"""
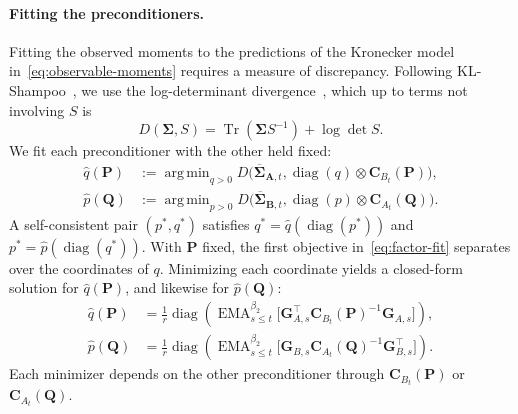 \documentclass{article}
\newcommand{\mat}[1]{\bm{#1}}
\DeclareMathOperator{\diag}{diag}
\DeclareMathOperator{\Tr}{Tr}
\DeclareMathOperator{\EMA}{EMA}
\DeclareMathOperator*{\argmin}{arg\,min}
\begin{document}
\paragraph{Fitting the preconditioners.} Fitting the observed moments
to the predictions of the Kronecker model
in~\eqref{eq:observable-moments} requires a measure of discrepancy. Following
KL-Shampoo~\cite{klshampoo}, we use the log-determinant
divergence~\cite{logdetdiv}, which up to terms not involving $S$ is
\[
  D(\mat{\Sigma},S)=\Tr(\mat{\Sigma} S^{-1})+\log\det S.
\]
We fit each preconditioner with the other held fixed:
\begin{equation}\label{eq:factor-fit}
\begin{aligned}
  \hat q(\mat{P})&:=\argmin_{q>0}
    D\bigl(\overline{\mat{\Sigma}}_{\mat{A},t},\diag(q)\otimes \mat{C}_{B_t}(\mat{P})\bigr),\\
  \hat p(\mat{Q})&:=\argmin_{p>0}
    D\bigl(\overline{\mat{\Sigma}}_{\mat{B},t},\diag(p)\otimes \mat{C}_{A_t}(\mat{Q})\bigr).
\end{aligned}
\end{equation}
A self-consistent pair $(p^*,q^*)$ satisfies $q^*=\hat q(\diag(p^*))$ and $p^*=\hat p(\diag(q^*))$. With $\mat{P}$ fixed, the first objective in~\eqref{eq:factor-fit} separates over the coordinates of $q$. Minimizing each coordinate yields a closed-form solution for $\hat q(\mat{P})$, and likewise for $\hat p(\mat{Q})$:
\begin{equation}\label{eq:conditional-minimizers}
\begin{aligned}
  \hat q(\mat{P})&=\frac1r\diag\left(\EMA^{\beta_2}_{s\le t}\bigl[\mat{G}_{A,s}^\top \mat{C}_{B_t}(\mat{P})^{-1}\mat{G}_{A,s}\bigr]\right),\\
  \hat p(\mat{Q})&=\frac1r\diag\left(\EMA^{\beta_2}_{s\le t}\bigl[\mat{G}_{B,s} \mat{C}_{A_t}(\mat{Q})^{-1}\mat{G}_{B,s}^\top\bigr]\right).
\end{aligned}
\end{equation}
Each minimizer depends on the other preconditioner through
$\mat{C}_{B_t}(\mat{P})$ or $\mat{C}_{A_t}(\mat{Q})$.
\end{document}
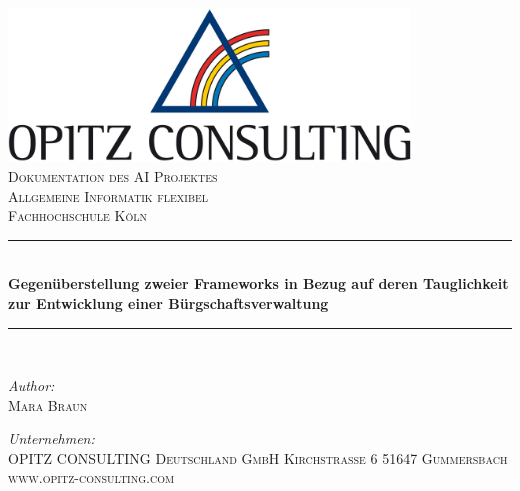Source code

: \begin{titlepage}
\begin{center}

\includegraphics[width=0.80\textwidth]{img/oc-logo.jpg}\\[1cm]

\textsc{\LARGE Dokumentation des AI Projektes}\\[1.5cm]

\textsc{\Large Allgemeine Informatik flexibel}\\[0.5cm]
\textsc{\Large Fachhochschule Köln}\\[0.5cm]

\newcommand{\HRule}{\rule{\linewidth}{0.5mm}}
\HRule \\[0.4cm]
{ \huge \bfseries Gegenüberstellung zweier Frameworks in Bezug auf deren Tauglichkeit zur Entwicklung einer Bürgschaftsverwaltung}\\[0.4cm]
\HRule \\[1.5cm]

\begin{minipage}{0.3\textwidth}
\begin{flushleft} \large
\emph{Author:}\\
\textsc{Mara Braun}
\end{flushleft}
\end{minipage}
\hfill
\begin{minipage}{0.5\textwidth}
\begin{flushright} \large
\emph{Unternehmen:} \\
\textsc{OPITZ CONSULTING Deutschland GmbH
Kirchstraße 6
51647 Gummersbach
www.opitz-consulting.com}
\end{flushright}
\end{minipage}

\vfill
\end{center}
\end{titlepage}
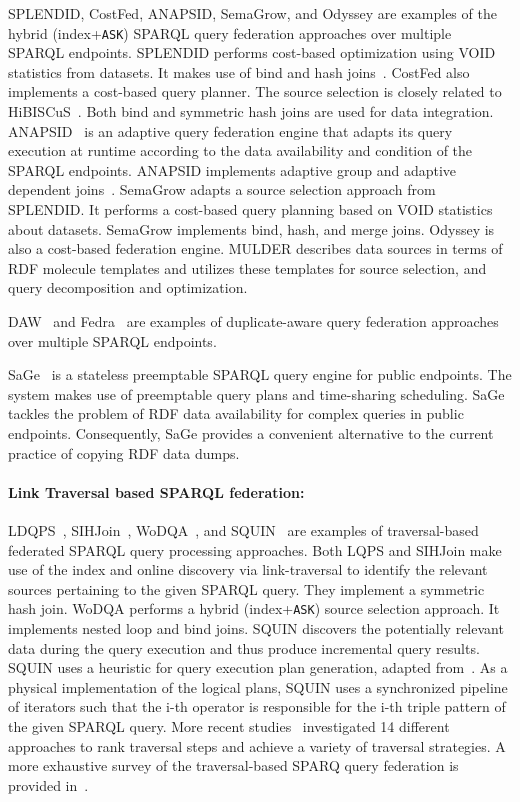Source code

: \documentclass[sw]{iosart2x}
\begin{document}
SPLENDID, CostFed, ANAPSID, SemaGrow, and Odyssey are examples of the hybrid (index+\texttt{ASK}) SPARQL query federation approaches over multiple SPARQL endpoints.
SPLENDID performs cost-based optimization using VOID statistics from datasets.
It makes use of bind and hash joins~\cite{saleem2015fine}. %
CostFed also implements a cost-based query planner.
The source selection is closely related to HiBISCuS~\cite{hibiscus2014}.
Both bind and symmetric hash joins are used for data integration.
ANAPSID~\cite{anapsid2011} is an adaptive query federation engine that adapts its query execution at runtime according to the data availability and condition of the SPARQL endpoints.
ANAPSID implements adaptive group and adaptive dependent joins~\cite{saleem2015fine}.
SemaGrow adapts a source selection approach from SPLENDID.
It performs a cost-based query planning based on VOID statistics about datasets.
SemaGrow implements bind, hash, and merge joins.
Odyssey is also a cost-based federation engine.
MULDER describes data sources in terms of RDF molecule templates and utilizes these templates for source selection, and query decomposition and optimization.

DAW~\cite{daw2013} and Fedra~\cite{fedra2015} are examples of duplicate-aware query federation approaches over multiple SPARQL endpoints.

SaGe~\cite{DBLP:journals/corr/abs-1806-00227} is a stateless preemptable SPARQL query engine for public endpoints.
The system makes use of preemptable query plans and time-sharing scheduling.
SaGe tackles the problem of RDF data availability for complex queries in public endpoints.
Consequently, SaGe provides a convenient alternative to the current practice of copying RDF data dumps.

\paragraph*{\textbf{Link Traversal based SPARQL federation:}} LDQPS~\cite{ldqp2010}, SIHJoin~\cite{sihjoin2011}, WoDQA~\cite{wodqa2012}, and SQUIN~\cite{hartig2013squin} are examples of traversal-based federated SPARQL query processing approaches.
Both LQPS and SIHJoin make use of the index and online discovery via link-traversal to identify the relevant sources pertaining to the given SPARQL query.
They implement a symmetric hash join.
WoDQA performs a hybrid (index+\texttt{ASK}) source selection approach.
It implements nested loop and bind joins.
SQUIN discovers the potentially relevant data during the query execution and thus produce incremental query results.
SQUIN uses a heuristic for query execution plan generation, adapted from~\cite{zk2011}.
As a physical implementation of the logical plans, SQUIN uses a synchronized pipeline of iterators such that the i-th operator is responsible for the i-th triple pattern of the given SPARQL query.
More recent studies~\cite{hartig2016walking} investigated 14 different approaches to rank traversal steps and achieve a variety of traversal strategies.
A more exhaustive survey of the traversal-based SPARQ query federation is provided in~\cite{hartig2009executing}.
\end{document}
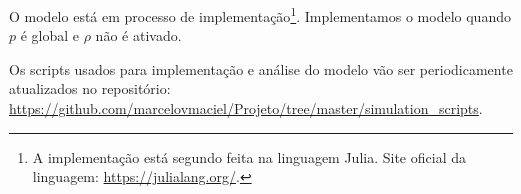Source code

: O modelo está em processo de implementação\footnote{A implementação está segundo
feita na linguagem Julia. Site oficial da linguagem:
\url{https://julialang.org/}.}. Implementamos o modelo quando $p$ é global e $\rho$
não é ativado.

Os scripts usados para implementação e análise do modelo vão ser periodicamente
atualizados no repositório:
\url{https://github.com/marcelovmaciel/Projeto/tree/master/simulation_scripts}.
"""
THE PROBLEM. From the records above, return each line where "statistics" occurs.

OUTPUT BELOW.
SPLENDID performs cost-based optimization using VOID statistics from datasets.
It performs a cost-based query planning based on VOID statistics about datasets.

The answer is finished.